Ineke Zeldenrust from the Clean Clothes Campaign commented: 'We once again call upon Walmart and the other major companies sourcing from Tazreen to aid the families of the dead and the injured workers. Their refusal to do so indicates a shocking lack of concern for the rights and well-being of the workers who make their clothes and who, in this case, were injured or killed in the process.'
Industriall news release. Clean Clothes Campaign news release. Source: Risks 601
UK: Companies fined over A$1m
Two companies were this week ordered to pay a total of £794,658 (A$1.19m) in fines and costs after a driver was run over and killed by his own lorry (truck). The 51 year-old was working for a Larkins, a contract haulier when the fatal incident occurred on 11 October 2010. He was collecting a trailer loaded with structural concrete products from a Bison Manufacturing site. He failed to apply the brake in his cab and, because Bison's drivers had not applied the brake to the trailer, the vehicle moved off as he was coupling the two parts together.

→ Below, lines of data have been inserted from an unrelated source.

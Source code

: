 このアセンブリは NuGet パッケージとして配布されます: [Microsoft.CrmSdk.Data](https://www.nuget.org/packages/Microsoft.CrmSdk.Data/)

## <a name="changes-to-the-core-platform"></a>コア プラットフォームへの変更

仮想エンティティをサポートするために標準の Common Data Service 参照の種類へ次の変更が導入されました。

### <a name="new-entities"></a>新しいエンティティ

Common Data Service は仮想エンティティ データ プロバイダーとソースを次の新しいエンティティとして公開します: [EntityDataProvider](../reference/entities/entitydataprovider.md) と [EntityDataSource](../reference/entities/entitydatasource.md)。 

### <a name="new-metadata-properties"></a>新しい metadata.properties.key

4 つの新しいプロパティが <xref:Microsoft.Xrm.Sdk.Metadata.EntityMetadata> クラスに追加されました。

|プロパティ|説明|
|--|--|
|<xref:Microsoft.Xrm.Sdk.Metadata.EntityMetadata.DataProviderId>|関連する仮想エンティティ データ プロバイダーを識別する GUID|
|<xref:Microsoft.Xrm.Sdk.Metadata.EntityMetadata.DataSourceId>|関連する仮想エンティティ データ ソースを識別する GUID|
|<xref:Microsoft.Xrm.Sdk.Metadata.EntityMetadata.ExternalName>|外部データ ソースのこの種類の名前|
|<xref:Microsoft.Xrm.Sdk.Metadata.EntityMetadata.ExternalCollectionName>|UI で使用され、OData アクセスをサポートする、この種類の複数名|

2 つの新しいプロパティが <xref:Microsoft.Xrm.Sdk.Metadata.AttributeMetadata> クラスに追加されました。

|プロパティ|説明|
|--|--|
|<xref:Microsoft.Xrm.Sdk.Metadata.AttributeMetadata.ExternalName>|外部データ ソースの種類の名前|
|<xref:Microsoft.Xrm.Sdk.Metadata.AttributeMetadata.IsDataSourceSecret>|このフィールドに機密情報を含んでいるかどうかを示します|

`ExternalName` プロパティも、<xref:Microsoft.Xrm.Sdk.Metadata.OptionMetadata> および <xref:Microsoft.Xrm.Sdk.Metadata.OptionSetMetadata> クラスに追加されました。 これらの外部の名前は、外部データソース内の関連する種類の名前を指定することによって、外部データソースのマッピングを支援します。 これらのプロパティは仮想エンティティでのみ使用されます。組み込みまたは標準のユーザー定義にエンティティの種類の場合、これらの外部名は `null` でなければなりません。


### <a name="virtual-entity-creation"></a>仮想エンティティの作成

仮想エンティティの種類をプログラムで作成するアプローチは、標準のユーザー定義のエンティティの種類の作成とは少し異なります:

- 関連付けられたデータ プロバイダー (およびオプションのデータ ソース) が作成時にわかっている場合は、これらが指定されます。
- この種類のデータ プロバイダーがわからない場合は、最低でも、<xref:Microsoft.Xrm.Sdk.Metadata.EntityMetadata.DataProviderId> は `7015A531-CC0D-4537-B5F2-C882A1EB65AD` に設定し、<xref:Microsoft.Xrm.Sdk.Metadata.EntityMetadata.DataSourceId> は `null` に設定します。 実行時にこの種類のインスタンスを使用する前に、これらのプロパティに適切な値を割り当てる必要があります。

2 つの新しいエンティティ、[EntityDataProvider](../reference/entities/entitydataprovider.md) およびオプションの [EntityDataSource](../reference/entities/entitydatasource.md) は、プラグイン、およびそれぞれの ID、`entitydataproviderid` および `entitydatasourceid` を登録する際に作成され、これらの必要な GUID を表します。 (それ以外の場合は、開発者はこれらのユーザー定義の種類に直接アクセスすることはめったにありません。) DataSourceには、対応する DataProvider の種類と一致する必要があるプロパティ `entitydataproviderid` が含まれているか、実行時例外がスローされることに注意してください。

An investigation by the Health and Safety Executive (HSE) found that drivers working for Bison did not routinely apply the trailer brakes to ensure the units were safely parked. Following the driver's death, a police vehicle examiner examined ten other trailers at the site but none had the brakes applied, and no other manual system of restraint, such as chocks or hooks, was in place. Both companies had identified the risk to workers, but had failed to implement appropriate control measures.
Read more: HSE Media Release
Urgency targets kidney disease in Central America.
Bringing new urgency to a mysterious kidney disease afflicting the region's agricultural labourers, Central America's health ministries signed a declaration last Friday citing the ailment as a top public health priority and committing to a series of steps to combat its reach. A rare type of chronic kidney disease (CKD) is killing thousands of agricultural workers along Central America's Pacific Coast, as well as in Sri Lanka and India. The cause of the disease has not yet been discovered, but emerging evidence is pointing to toxic heavy metals in pesticides. Following years of official inaction in the U.S. and beyond, Friday's San Salvador declaration — for the first time — formally recognized the disease and its unique characteristics.
According to the declaration adopted by the Council of Health Ministers of Central America, 'This disease fundamentally affects socially vulnerable groups of agricultural communities along the Pacific Coast of Central America, predominates among young men, and has been associated with conditions including toxic environmental and occupational risk factors, dehydration, and habits that are damaging to renal health.